Their website is here:

http://pepups.net/index.html

i just want to make sure i am not buying from a mill or anything. Or if there is anythign i would look out for. They are located in southern MN near Albert Lea.

I was looking at a yorkie poo.

Thanks


----------



## pugmom (Sep 10, 2008)

baum said:


> OK as it says i live in minnesota. i was looking at a puppy and was wondering if anybody could tell me it is good or not to buy form here.
> 
> Their website is here:
> 
> ...


I would not buy from them in a million years 

You need to ask this question.....For what are they breeding?....What heath test are they performing ?

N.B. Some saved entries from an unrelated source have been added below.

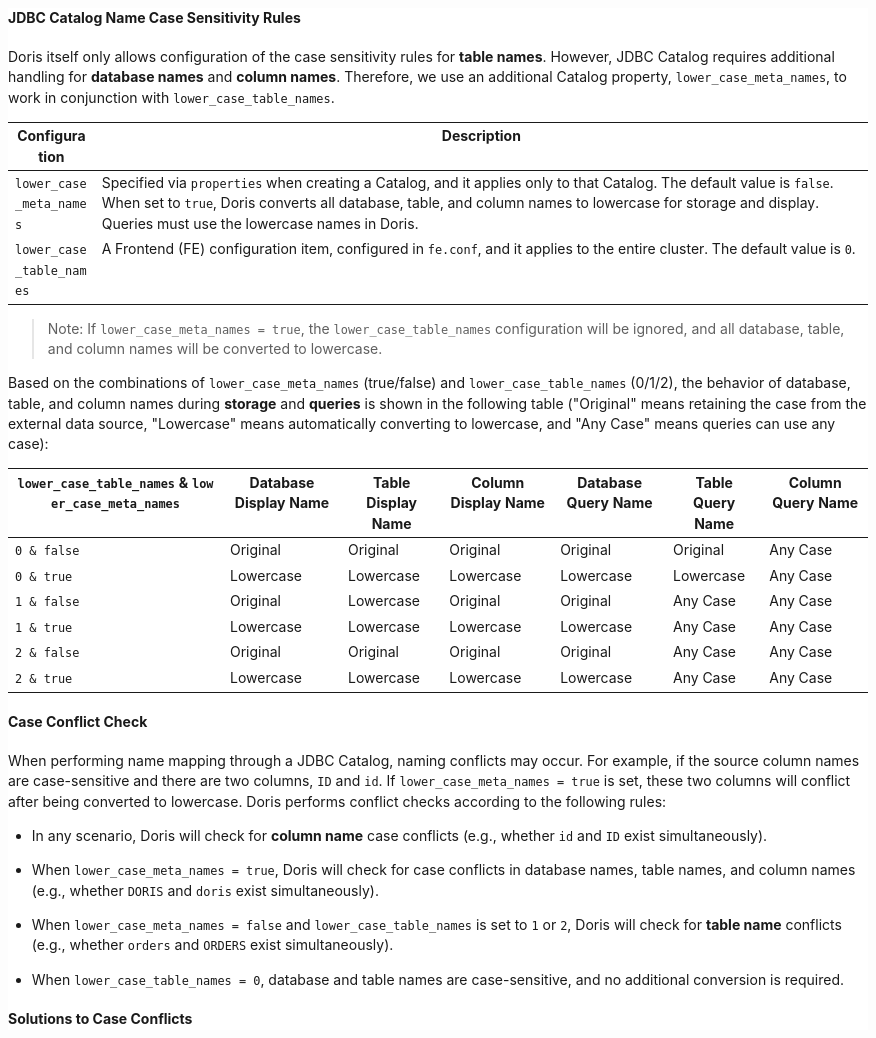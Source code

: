 #### JDBC Catalog Name Case Sensitivity Rules

Doris itself only allows configuration of the case sensitivity rules for **table names**. However, JDBC Catalog requires additional handling for **database names** and **column names**. Therefore, we use an additional Catalog property, `lower_case_meta_names`, to work in conjunction with `lower_case_table_names`.

| Configuration | Description |
| --- | --- |
| `lower_case_meta_names` | Specified via `properties` when creating a Catalog, and it applies only to that Catalog. The default value is `false`. When set to `true`, Doris converts all database, table, and column names to lowercase for storage and display. Queries must use the lowercase names in Doris. |
| `lower_case_table_names` | A Frontend (FE) configuration item, configured in `fe.conf`, and it applies to the entire cluster. The default value is `0`. |

> Note: If `lower_case_meta_names = true`, the `lower_case_table_names` configuration will be ignored, and all database, table, and column names will be converted to lowercase.

Based on the combinations of `lower_case_meta_names` (true/false) and `lower_case_table_names` (0/1/2), the behavior of database, table, and column names during **storage** and **queries** is shown in the following table ("Original" means retaining the case from the external data source, "Lowercase" means automatically converting to lowercase, and "Any Case" means queries can use any case):

| `lower_case_table_names` & `lower_case_meta_names` | Database Display Name | Table Display Name | Column Display Name | Database Query Name | Table Query Name | Column Query Name |
| -------------------------------------------------- | --------------------- | ------------------ | ------------------- | ------------------- | ---------------- | ----------------- |
| `0 & false`                                       | Original              | Original           | Original            | Original            | Original         | Any Case          |
| `0 & true`                                        | Lowercase             | Lowercase          | Lowercase           | Lowercase           | Lowercase        | Any Case          |
| `1 & false`                                       | Original              | Lowercase          | Original            | Original            | Any Case         | Any Case          |
| `1 & true`                                        | Lowercase             | Lowercase          | Lowercase           | Lowercase           | Any Case         | Any Case          |
| `2 & false`                                       | Original              | Original           | Original            | Original            | Any Case         | Any Case          |
| `2 & true`                                        | Lowercase             | Lowercase          | Lowercase           | Lowercase           | Any Case         | Any Case          |

#### Case Conflict Check

When performing name mapping through a JDBC Catalog, naming conflicts may occur. For example, if the source column names are case-sensitive and there are two columns, `ID` and `id`. If `lower_case_meta_names = true` is set, these two columns will conflict after being converted to lowercase. Doris performs conflict checks according to the following rules:

* In any scenario, Doris will check for **column name** case conflicts (e.g., whether `id` and `ID` exist simultaneously).

* When `lower_case_meta_names = true`, Doris will check for case conflicts in database names, table names, and column names (e.g., whether `DORIS` and `doris` exist simultaneously).

* When `lower_case_meta_names = false` and `lower_case_table_names` is set to `1` or `2`, Doris will check for **table name** conflicts (e.g., whether `orders` and `ORDERS` exist simultaneously).

* When `lower_case_table_names = 0`, database and table names are case-sensitive, and no additional conversion is required.

#### Solutions to Case Conflicts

To me from that site it looks like they are breeding cute mixes for money

There are over 74 (lost count) puppies for sale on that site...run far away


----------



## Locke (Nov 3, 2008)

Do not do not do not buy from there. This is the DEFINITION of a puppy mill!!!

Why a yorkie poo? What are you looking for in a dog?


----------



## Laurelin (Nov 2, 2006)

Yep that is definitely a mill. You can tell often times by the large scale, many breeds, dogs constantly for sale etc. I would never buy from there.

Why yorkiepoo? Who not a yorkie or a poodle? It will be infinitely easier to find a good breeder of yorkies or poodles than a mix. There's just not terribly many decent mixed breed breeders.


----------



## chul3l3ies1126 (Aug 13, 2007)

Definitely a Puppy Mill... ugh it just disgusts me to think about how those puppies and dogs live behind the scenes and pretty pictures. 

If you do not know what a puppy mill is... here's something to look at. 
http://stoppuppymills.org/

http://www.aspca.org/fight-animal-cruelty/puppy-mills/

Nessa


----------



## Thracian (Dec 24, 2008)

They've got way too many puppies to be anything BUT a mill.


----------



## Michiyo-Fir (Jul 25, 2009)

PUPPY MILL!!

And why the designer mixes?!? No one should EVER be breeding for designer mixes!

Edit: Why are you looking for a mix breed? If you really want a mix breed go to the shelter.

ALL designer dog breeders are puppy mills or BYBs.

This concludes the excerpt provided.